Problem Understanding

The problem describes a snake moving inside an n x n grid. Every cell in the grid is assigned a numeric position using the formula:

$$\text{grid}[i][j] = (i \times n) + j$$

This means the grid is numbered row by row, starting from the top-left corner.

For example, when n = 3, the grid looks like this:

Row Values
0 0 1 2
1 3 4 5
2 6 7 8

The snake always starts at position 0, which corresponds to the top-left corner (0, 0).

You are given a sequence of movement commands. Each command tells the snake to move one cell in one of four directions:

  • "UP"
  • "DOWN"
  • "LEFT"
  • "RIGHT"

The task is to determine the numeric position of the snake after executing all commands.

The constraints are very small:

  • n is at most 10
  • There are at most 100 commands

This tells us the input size is tiny, so performance is not a concern. Even a straightforward simulation will easily fit within limits.

An important guarantee is that the snake never moves outside the grid boundaries. This means we do not need to write boundary-checking logic.
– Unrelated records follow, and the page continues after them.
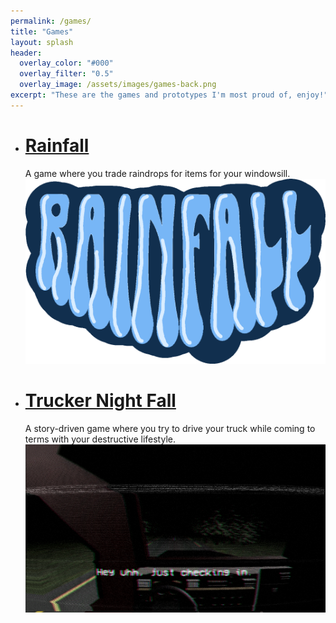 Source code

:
 ```yaml
---
permalink: /games/
title: "Games"
layout: splash
header:
  overlay_color: "#000"
  overlay_filter: "0.5"
  overlay_image: /assets/images/games-back.png
excerpt: "These are the games and prototypes I'm most proud of, enjoy!"
---
```


- # [Rainfall](/games/rainfall/)
    A game where you trade raindrops for items for your windowsill.
    ![Alt text](/assets/images/Rainfall.PNG)
- # [Trucker Night Fall](/games/truckernightfall/)
    A story-driven game where you try to drive your truck while coming to terms with your destructive lifestyle.
    ![Alt text](/assets/images/trucker-night-fall-title.png)
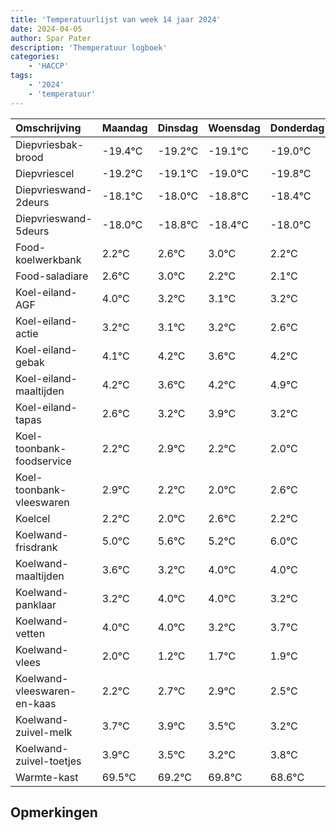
 ```yaml
---
title: 'Temperatuurlijst van week 14 jaar 2024'
date: 2024-04-05
author: Spar Pater
description: 'Themperatuur logboek'
categories:
    - 'HACCP'
tags:
    - '2024'
    - 'temperatuur'
---
```

|Omschrijving|Maandag|Dinsdag|Woensdag|Donderdag|Vrijdag|Zaterdag|Zondag|
|:---|:---|:---|:---|:---|:---|:---|:---|
|Diepvriesbak-brood|-19.4°C|-19.2°C|-19.1°C|-19.0°C|-19.8°C| | |
|Diepvriescel|-19.2°C|-19.1°C|-19.0°C|-19.8°C|-19.4°C| | |
|Diepvrieswand-2deurs|-18.1°C|-18.0°C|-18.8°C|-18.4°C|-18.0°C| | |
|Diepvrieswand-5deurs|-18.0°C|-18.8°C|-18.4°C|-18.0°C|-18.8°C| | |
|Food-koelwerkbank|2.2°C|2.6°C|3.0°C|2.2°C|2.1°C| | |
|Food-saladiare|2.6°C|3.0°C|2.2°C|2.1°C|2.2°C| | |
|Koel-eiland-AGF|4.0°C|3.2°C|3.1°C|3.2°C|2.6°C| | |
|Koel-eiland-actie|3.2°C|3.1°C|3.2°C|2.6°C|3.2°C| | |
|Koel-eiland-gebak|4.1°C|4.2°C|3.6°C|4.2°C|4.9°C| | |
|Koel-eiland-maaltijden|4.2°C|3.6°C|4.2°C|4.9°C|4.2°C| | |
|Koel-eiland-tapas|2.6°C|3.2°C|3.9°C|3.2°C|3.0°C| | |
|Koel-toonbank-foodservice|2.2°C|2.9°C|2.2°C|2.0°C|2.6°C| | |
|Koel-toonbank-vleeswaren|2.9°C|2.2°C|2.0°C|2.6°C|2.2°C| | |
|Koelcel|2.2°C|2.0°C|2.6°C|2.2°C|3.0°C| | |
|Koelwand-frisdrank|5.0°C|5.6°C|5.2°C|6.0°C|6.0°C| | |
|Koelwand-maaltijden|3.6°C|3.2°C|4.0°C|4.0°C|3.2°C| | |
|Koelwand-panklaar|3.2°C|4.0°C|4.0°C|3.2°C|3.7°C| | |
|Koelwand-vetten|4.0°C|4.0°C|3.2°C|3.7°C|3.9°C| | |
|Koelwand-vlees|2.0°C|1.2°C|1.7°C|1.9°C|1.5°C| | |
|Koelwand-vleeswaren-en-kaas|2.2°C|2.7°C|2.9°C|2.5°C|2.2°C| | |
|Koelwand-zuivel-melk|3.7°C|3.9°C|3.5°C|3.2°C|3.8°C| | |
|Koelwand-zuivel-toetjes|3.9°C|3.5°C|3.2°C|3.8°C|2.6°C| | |
|Warmte-kast|69.5°C|69.2°C|69.8°C|68.6°C|69.1°C| | |

## Opmerkingen


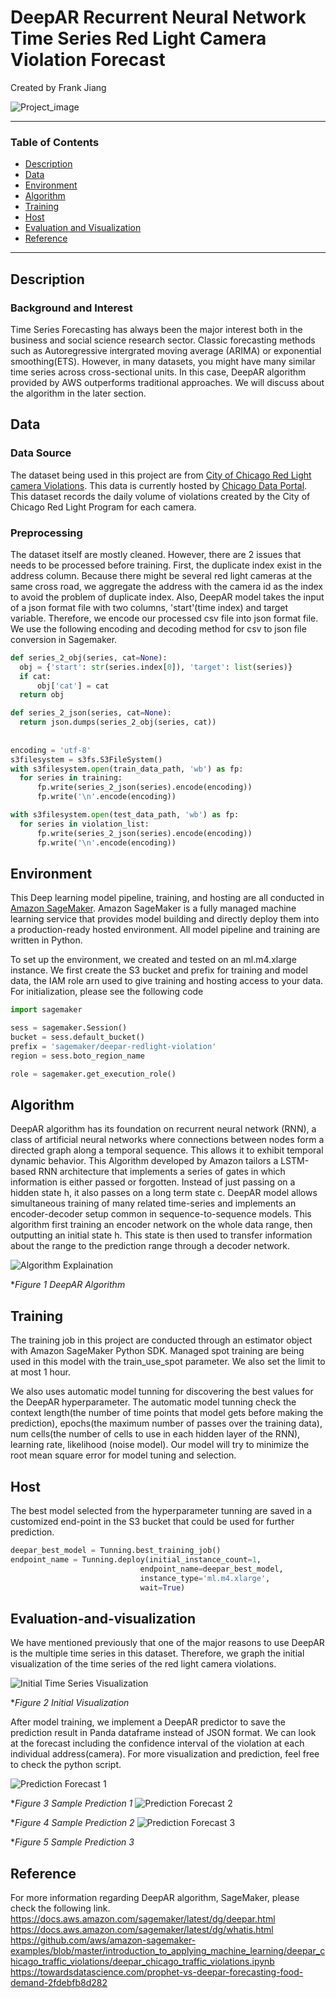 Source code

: # DeepAR Recurrent Neural Network Time Series Red Light Camera Violation Forecast
Created by Frank Jiang

![Project_image](https://www.cloudmanagementinsider.com/wp-content/uploads/2020/10/Amit-Cards-04-1024x535.png)

 ---
 ### Table of Contents
   - [Description](#Description)
   - [Data](#Data)
   - [Environment](#Environment)
   - [Algorithm](#Algorithm)
   - [Training](#Training)
   - [Host](#Host)
   - [Evaluation and Visualization](#Evaluation-and-visualization)
   - [Reference](#Reference)
 ---
 
 ## Description
 
 ### Background and Interest
 Time Series Forecasting has always been the major interest both in the business and social science research sector. Classic forecasting methods such as Autoregressive intergrated moving average (ARIMA) or exponential smoothing(ETS). However, in many datasets, you might have many similar time series across cross-sectional units. In this case, DeepAR algorithm provided by AWS outperforms traditional approaches. We will discuss about the algorithm in the later section. 
 
 ## Data
 
 ### Data Source
 
The dataset being used in this project are from [City of Chicago Red Light camera Violations](https://data.cityofchicago.org/Transportation/Red-Light-Camera-Violations/spqx-js37). This data is currently hosted by [Chicago Data Portal](http://www.cityofchicago.org/city/en/depts/cdot/supp_info/red-light_cameraenforcement.html). This dataset records the daily volume of violations created by the City of Chicago Red Light Program for each camera. 
 
 ### Preprocessing
 
 The dataset itself are mostly cleaned. However, there are 2 issues that needs to be processed before training. First, the duplicate index exist in the address column. Because there might be several red light cameras at the same cross road, we aggregate the address with the camera id as the index to avoid the problem of duplicate index. 
 Also, DeepAR model takes the input of a json format file with two columns, 'start'(time index) and target variable. Therefore, we encode our processed csv file into json format file. We use the following encoding and decoding method for csv to json file conversion in Sagemaker. 
  ```python
def series_2_obj(series, cat=None):
    obj = {'start': str(series.index[0]), 'target': list(series)}
    if cat:
        obj['cat'] = cat
    return obj

def series_2_json(series, cat=None):
    return json.dumps(series_2_obj(series, cat))
    
    
encoding = 'utf-8'
s3filesystem = s3fs.S3FileSystem()
with s3filesystem.open(train_data_path, 'wb') as fp:
    for series in training:
        fp.write(series_2_json(series).encode(encoding))
        fp.write('\n'.encode(encoding))

with s3filesystem.open(test_data_path, 'wb') as fp:
    for series in violation_list:
        fp.write(series_2_json(series).encode(encoding))
        fp.write('\n'.encode(encoding))
```

## Environment

This Deep learning model pipeline, training, and hosting are all conducted in [Amazon SageMaker](https://docs.aws.amazon.com/sagemaker/latest/dg/whatis.html). Amazon SageMaker is a fully managed machine learning service that provides model building and directly deploy them into a production-ready hosted environment. All model pipeline and training are written in Python. 

To set up the environment, we created and tested on an ml.m4.xlarge instance. We first create the S3 bucket and prefix for training and model data, the IAM role arn used to give training and hosting access to your data. For initialization, please see the following code

 ```python
import sagemaker

sess = sagemaker.Session()
bucket = sess.default_bucket()
prefix = 'sagemaker/deepar-redlight-violation'
region = sess.boto_region_name

role = sagemaker.get_execution_role()
```

## Algorithm

DeepAR algorithm has its foundation on recurrent neural network (RNN), a class of artificial neural networks where connections between nodes form a directed graph along a temporal sequence. This allows it to exhibit temporal dynamic behavior. This Algorithm developed by Amazon tailors a LSTM-based RNN architecture that implements a series of gates in which information is either passed or forgotten. Instead of just passing on a hidden state h, it also passes on a long term state c. DeepAR model allows simultaneous training of many related time-series and implements an encoder-decoder setup common in sequence-to-sequence models. This algorithm first training an encoder network on the whole data range, then outputting an initial state h. This state is then used to transfer information about the range to the prediction range through a decoder network. 

![Algorithm Explaination](https://miro.medium.com/max/3600/0*9xUS6MMxz3hCz2f7.png)

*_Figure 1 DeepAR Algorithm_

## Training

The training job in this project are conducted through an estimator object with Amazon SageMaker Python SDK. Managed spot training are being used in this model with the train_use_spot parameter. We also set the limit to at most 1 hour. 

We also uses automatic model tunning for discovering the best values for the DeepAR hyperparameter. The automatic model tunning check the context length(the number of time points that model gets before making the prediction), epochs(the maximum number of passes over the training data), num cells(the number of cells to use in each hidden layer of the RNN), learning rate, likelihood (noise model). Our model will try to minimize the root mean square error for model tuning and selection. 


## Host

The best model selected from the hyperparameter tunning are saved in a customized end-point in the S3 bucket that could be used for further prediction. 

```Python
deepar_best_model = Tunning.best_training_job()
endpoint_name = Tunning.deploy(initial_instance_count=1,
                             endpoint_name=deepar_best_model,
                             instance_type='ml.m4.xlarge',
                             wait=True)
```

## Evaluation-and-visualization

We have mentioned previously that one of the major reasons to use DeepAR is the multiple time series in this dataset. Therefore, we graph the initial visualization of the time series of the red light camera violations. 

![Initial Time Series Visualization](../blob/master/Time_Series_Plot.PNG?raw=true)

*_Figure 2 Initial Visualization_

After model training, we implement a DeepAR predictor to save the prediction result in Panda dataframe instead of JSON format. We can look at the forecast including the confidence interval of the violation at each individual address(camera). For more visualization and prediction, feel free to check the python script. 

![Prediction Forecast 1]()

*_Figure 3 Sample Prediction 1_
![Prediction Forecast 2]()

*_Figure 4 Sample Prediction 2_
![Prediction Forecast 3]()

*_Figure 5 Sample Prediction 3_


## Reference

For more information regarding DeepAR algorithm, SageMaker, please check the following link. 
https://docs.aws.amazon.com/sagemaker/latest/dg/deepar.html
https://docs.aws.amazon.com/sagemaker/latest/dg/whatis.html
https://github.com/aws/amazon-sagemaker-examples/blob/master/introduction_to_applying_machine_learning/deepar_chicago_traffic_violations/deepar_chicago_traffic_violations.ipynb
https://towardsdatascience.com/prophet-vs-deepar-forecasting-food-demand-2fdebfb8d282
Every move is always valid.

Some important edge cases include:

  • A command sequence that moves back and forth repeatedly.
  • Movement only in one direction.
  • Smallest grid size, n = 2.
  • Returning back to the starting cell after several moves.
  • Multiple vertical moves, because vertical movement changes the position by n, not by 1.
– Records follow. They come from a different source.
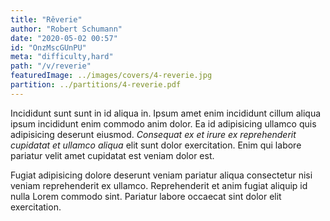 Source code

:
 ```yaml
---
title: "Rêverie"
author: "Robert Schumann"
date: "2020-05-02 00:57"
id: "OnzMscGUnPU"
meta: "difficulty,hard"
path: "/v/reverie"
featuredImage: ../images/covers/4-reverie.jpg
partition: ../partitions/4-reverie.pdf
---
```


Incididunt sunt sunt in id aliqua in. Ipsum amet enim incididunt cillum aliqua ipsum incididunt enim commodo anim dolor. Ea id adipisicing ullamco quis adipisicing deserunt eiusmod. _Consequat ex et irure ex reprehenderit cupidatat et ullamco aliqua_ elit sunt dolor exercitation. Enim qui labore pariatur velit amet cupidatat est veniam dolor est.

Fugiat adipisicing dolore deserunt veniam pariatur aliqua consectetur nisi veniam reprehenderit ex ullamco. Reprehenderit et anim fugiat aliquip id nulla Lorem commodo sint. Pariatur labore occaecat sint dolor elit exercitation.

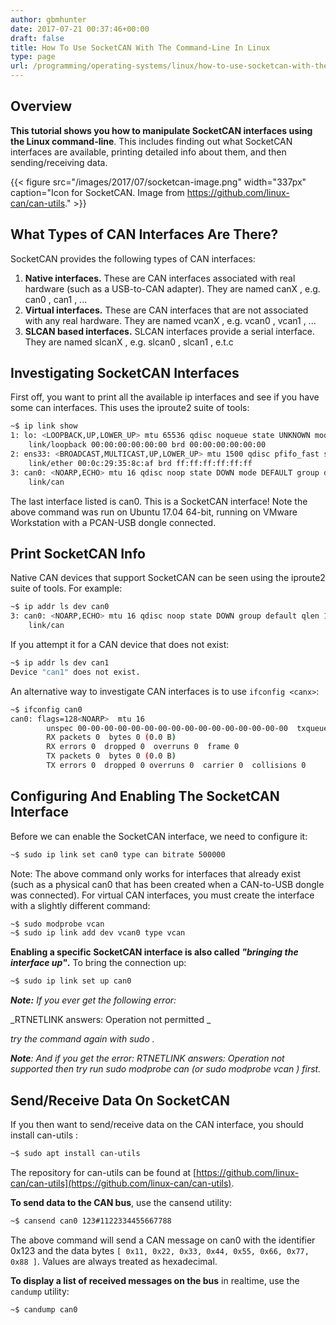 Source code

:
 ```yaml
---
author: gbmhunter
date: 2017-07-21 00:37:46+00:00
draft: false
title: How To Use SocketCAN With The Command-Line In Linux
type: page
url: /programming/operating-systems/linux/how-to-use-socketcan-with-the-command-line-in-linux
---
```


## Overview

**This tutorial shows you how to manipulate SocketCAN interfaces using the Linux command-line**. This includes finding out what SocketCAN interfaces are available, printing detailed info about them, and then sending/receiving data.

{{< figure src="/images/2017/07/socketcan-image.png" width="337px" caption="Icon for SocketCAN. Image from https://github.com/linux-can/can-utils."  >}}

## What Types of CAN Interfaces Are There?

SocketCAN provides the following types of CAN interfaces:

1. **Native interfaces.** These are CAN interfaces associated with real hardware (such as a USB-to-CAN adapter). They are named canX , e.g. can0 , can1 , ...
2. **Virtual interfaces.** These are CAN interfaces that are not associated with any real hardware. They are named vcanX , e.g. vcan0 , vcan1 , ...
3. **SLCAN based interfaces.** SLCAN interfaces provide a serial interface. They are named slcanX , e.g. slcan0 , slcan1 , e.t.c

## Investigating SocketCAN Interfaces

First off, you want to print all the available ip interfaces and see if you have some can interfaces. This uses the iproute2 suite of tools:

```sh
~$ ip link show
1: lo: <LOOPBACK,UP,LOWER_UP> mtu 65536 qdisc noqueue state UNKNOWN mode DEFAULT group default qlen 1000
    link/loopback 00:00:00:00:00:00 brd 00:00:00:00:00:00
2: ens33: <BROADCAST,MULTICAST,UP,LOWER_UP> mtu 1500 qdisc pfifo_fast state UP mode DEFAULT group default qlen 1000
    link/ether 00:0c:29:35:8c:af brd ff:ff:ff:ff:ff:ff
3: can0: <NOARP,ECHO> mtu 16 qdisc noop state DOWN mode DEFAULT group default qlen 10
    link/can 
```

The last interface listed is can0. This is a SocketCAN interface! Note the above command was run on Ubuntu 17.04 64-bit, running on VMware Workstation with a PCAN-USB dongle connected.

## Print SocketCAN Info

Native CAN devices that support SocketCAN can be seen using the iproute2 suite of tools. For example:

```sh    
~$ ip addr ls dev can0
3: can0: <NOARP,ECHO> mtu 16 qdisc noop state DOWN group default qlen 10
    link/can
```

If you attempt it for a CAN device that does not exist:

```sh    
~$ ip addr ls dev can1
Device "can1" does not exist.
```   

An alternative way to investigate CAN interfaces is to use `ifconfig <canx>`:

```sh    
~$ ifconfig can0
can0: flags=128<NOARP>  mtu 16
        unspec 00-00-00-00-00-00-00-00-00-00-00-00-00-00-00-00  txqueuelen 10  (UNSPEC)
        RX packets 0  bytes 0 (0.0 B)
        RX errors 0  dropped 0  overruns 0  frame 0
        TX packets 0  bytes 0 (0.0 B)
        TX errors 0  dropped 0 overruns 0  carrier 0  collisions 0
```

## Configuring And Enabling The SocketCAN Interface

Before we can enable the SocketCAN interface, we need to configure it:

```sh    
~$ sudo ip link set can0 type can bitrate 500000
```

Note: The above command only works for interfaces that already exist (such as a physical can0 that has been created when a CAN-to-USB dongle was connected). For virtual CAN interfaces, you must create the interface with a slightly different command:

```sh    
~$ sudo modprobe vcan
~$ sudo ip link add dev vcan0 type vcan
```

**Enabling a specific SocketCAN interface is also called _"bringing the interface up"_.** To bring the connection up:

```sh    
~$ sudo ip link set up can0
```

_**Note:** If you ever get the following error:_  

 _RTNETLINK answers: Operation not permitted _  

 _try the command again with sudo ._

_**Note**: And if you get the error: RTNETLINK answers: Operation not supported then try run sudo modprobe can (or sudo modprobe vcan ) first._

## Send/Receive Data On SocketCAN

If you then want to send/receive data on the CAN interface, you should install can-utils :

```sh    
~$ sudo apt install can-utils
```

The repository for can-utils can be found at [https://github.com/linux-can/can-utils](https://github.com/linux-can/can-utils).

**To send data to the CAN bus**, use the cansend utility:

```sh    
~$ cansend can0 123#1122334455667788
```

The above command will send a CAN message on can0 with the identifier 0x123 and the data bytes `[ 0x11, 0x22, 0x33, 0x44, 0x55, 0x66, 0x77, 0x88 ]`. Values are always treated as hexadecimal.

**To display a list of received messages on the bus** in realtime, use the `candump` utility:

```sh    
~$ candump can0
```
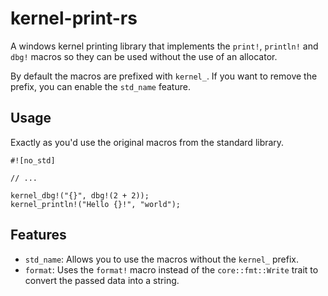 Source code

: # kernel-print-rs

A windows kernel printing library that implements the `print!`, `println!` and `dbg!` macros so they can be used without the use of an allocator.

By default the macros are prefixed with `kernel_`. If you want to remove the prefix, you can enable the `std_name` feature.

## Usage

Exactly as you'd use the original macros from the standard library.

```no_run
#![no_std]

// ...

kernel_dbg!("{}", dbg!(2 + 2));
kernel_println!("Hello {}!", "world");
```

## Features

- `std_name`: Allows you to use the macros without the `kernel_` prefix.
- `format`: Uses the `format!` macro instead of the `core::fmt::Write` trait to convert the passed data into a string.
A naive implementation can easily make mistakes when converting between row-column coordinates and the flattened cell index, especially for vertical movement.

Approaches

Brute Force Approach

The most direct solution is to explicitly track the snake's row and column coordinates.

We start with:

  • row = 0
  • col = 0

For each command:

  • "UP" decreases the row.
  • "DOWN" increases the row.
  • "LEFT" decreases the column.
  • "RIGHT" increases the column.

After processing all commands, we convert the final (row, col) position back into the cell number using:

$$\text{position} = (row \times n) + col$$

This approach is correct because every command directly corresponds to a movement inside the matrix.

Although this solution is already efficient enough for the given constraints, it still performs unnecessary coordinate conversions.

Optimal Approach

The key observation is that we do not actually need to maintain row and column separately.
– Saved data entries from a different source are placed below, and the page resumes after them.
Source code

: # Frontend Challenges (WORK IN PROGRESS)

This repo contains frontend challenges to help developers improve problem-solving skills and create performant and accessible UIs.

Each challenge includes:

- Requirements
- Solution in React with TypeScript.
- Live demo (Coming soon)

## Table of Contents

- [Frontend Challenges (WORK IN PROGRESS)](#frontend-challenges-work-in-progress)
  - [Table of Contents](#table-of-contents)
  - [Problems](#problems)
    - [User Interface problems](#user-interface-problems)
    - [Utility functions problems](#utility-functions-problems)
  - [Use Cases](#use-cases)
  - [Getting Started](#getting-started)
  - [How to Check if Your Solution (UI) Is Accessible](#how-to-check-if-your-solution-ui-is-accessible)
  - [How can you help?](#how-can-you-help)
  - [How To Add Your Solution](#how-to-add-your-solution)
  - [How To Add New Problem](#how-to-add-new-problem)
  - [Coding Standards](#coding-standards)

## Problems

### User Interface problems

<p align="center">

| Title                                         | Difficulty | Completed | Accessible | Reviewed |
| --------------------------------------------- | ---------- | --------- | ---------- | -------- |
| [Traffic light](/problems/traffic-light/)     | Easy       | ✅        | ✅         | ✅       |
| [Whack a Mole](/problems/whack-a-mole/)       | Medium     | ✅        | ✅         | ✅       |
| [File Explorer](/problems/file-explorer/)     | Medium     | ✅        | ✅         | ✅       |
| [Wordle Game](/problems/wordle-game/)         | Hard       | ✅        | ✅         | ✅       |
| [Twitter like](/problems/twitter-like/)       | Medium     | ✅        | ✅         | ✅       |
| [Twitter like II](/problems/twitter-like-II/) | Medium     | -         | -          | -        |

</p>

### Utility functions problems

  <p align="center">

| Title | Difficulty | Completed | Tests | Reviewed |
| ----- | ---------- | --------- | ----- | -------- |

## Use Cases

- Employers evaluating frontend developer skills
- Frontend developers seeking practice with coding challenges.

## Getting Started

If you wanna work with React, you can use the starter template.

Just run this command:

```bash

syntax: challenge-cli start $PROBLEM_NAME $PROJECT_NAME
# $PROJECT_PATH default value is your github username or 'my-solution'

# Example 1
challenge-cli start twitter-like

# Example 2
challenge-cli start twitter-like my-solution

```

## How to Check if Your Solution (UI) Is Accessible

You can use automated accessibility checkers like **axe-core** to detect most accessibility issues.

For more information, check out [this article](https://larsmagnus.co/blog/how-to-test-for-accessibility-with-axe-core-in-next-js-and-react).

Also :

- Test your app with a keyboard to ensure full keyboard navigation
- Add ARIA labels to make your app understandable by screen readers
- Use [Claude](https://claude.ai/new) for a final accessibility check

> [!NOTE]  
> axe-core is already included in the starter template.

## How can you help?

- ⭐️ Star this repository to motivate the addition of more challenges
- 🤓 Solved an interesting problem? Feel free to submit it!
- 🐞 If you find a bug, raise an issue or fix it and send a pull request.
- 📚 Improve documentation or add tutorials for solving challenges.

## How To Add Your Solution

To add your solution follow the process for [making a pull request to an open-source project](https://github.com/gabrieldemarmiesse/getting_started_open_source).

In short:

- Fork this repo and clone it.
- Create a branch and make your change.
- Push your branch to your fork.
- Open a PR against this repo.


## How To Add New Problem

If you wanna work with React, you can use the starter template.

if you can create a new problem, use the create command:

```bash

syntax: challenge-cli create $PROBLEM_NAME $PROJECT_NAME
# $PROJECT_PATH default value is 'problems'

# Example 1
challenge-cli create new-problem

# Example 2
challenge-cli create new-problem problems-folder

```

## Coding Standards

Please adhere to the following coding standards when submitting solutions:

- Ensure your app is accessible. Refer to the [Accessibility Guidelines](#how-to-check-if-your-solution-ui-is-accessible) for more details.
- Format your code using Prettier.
Because the grid numbering follows:

$$\text{grid}[i][j] = (i \times n) + j$$

we can directly update the numeric position itself.

Moving:

  • "RIGHT" increases position by 1
  • "LEFT" decreases position by 1
  • "DOWN" increases position by n
  • "UP" decreases position by n

This works because horizontal movement changes the column index by one, while vertical movement changes the row index by one entire row of length n.

Instead of converting coordinates repeatedly, we directly simulate movement on the flattened index.

Approach Time Complexity Space Complexity Notes
Brute Force O(m) O(1) Tracks row and column separately
Optimal O(m) O(1) Directly updates flattened position index

Here, m is the number of commands.

Algorithm Walkthrough

  1. Initialize a variable position = 0.

The snake always starts at cell 0, so this variable represents the current location. 2. Iterate through every command in commands.

Each command represents one movement step. 3. For each command, update the position accordingly.

  • If the command is "RIGHT", add 1.
  • If the command is "LEFT", subtract 1.
  • If the command is "DOWN", add n.
  • If the command is "UP", subtract n.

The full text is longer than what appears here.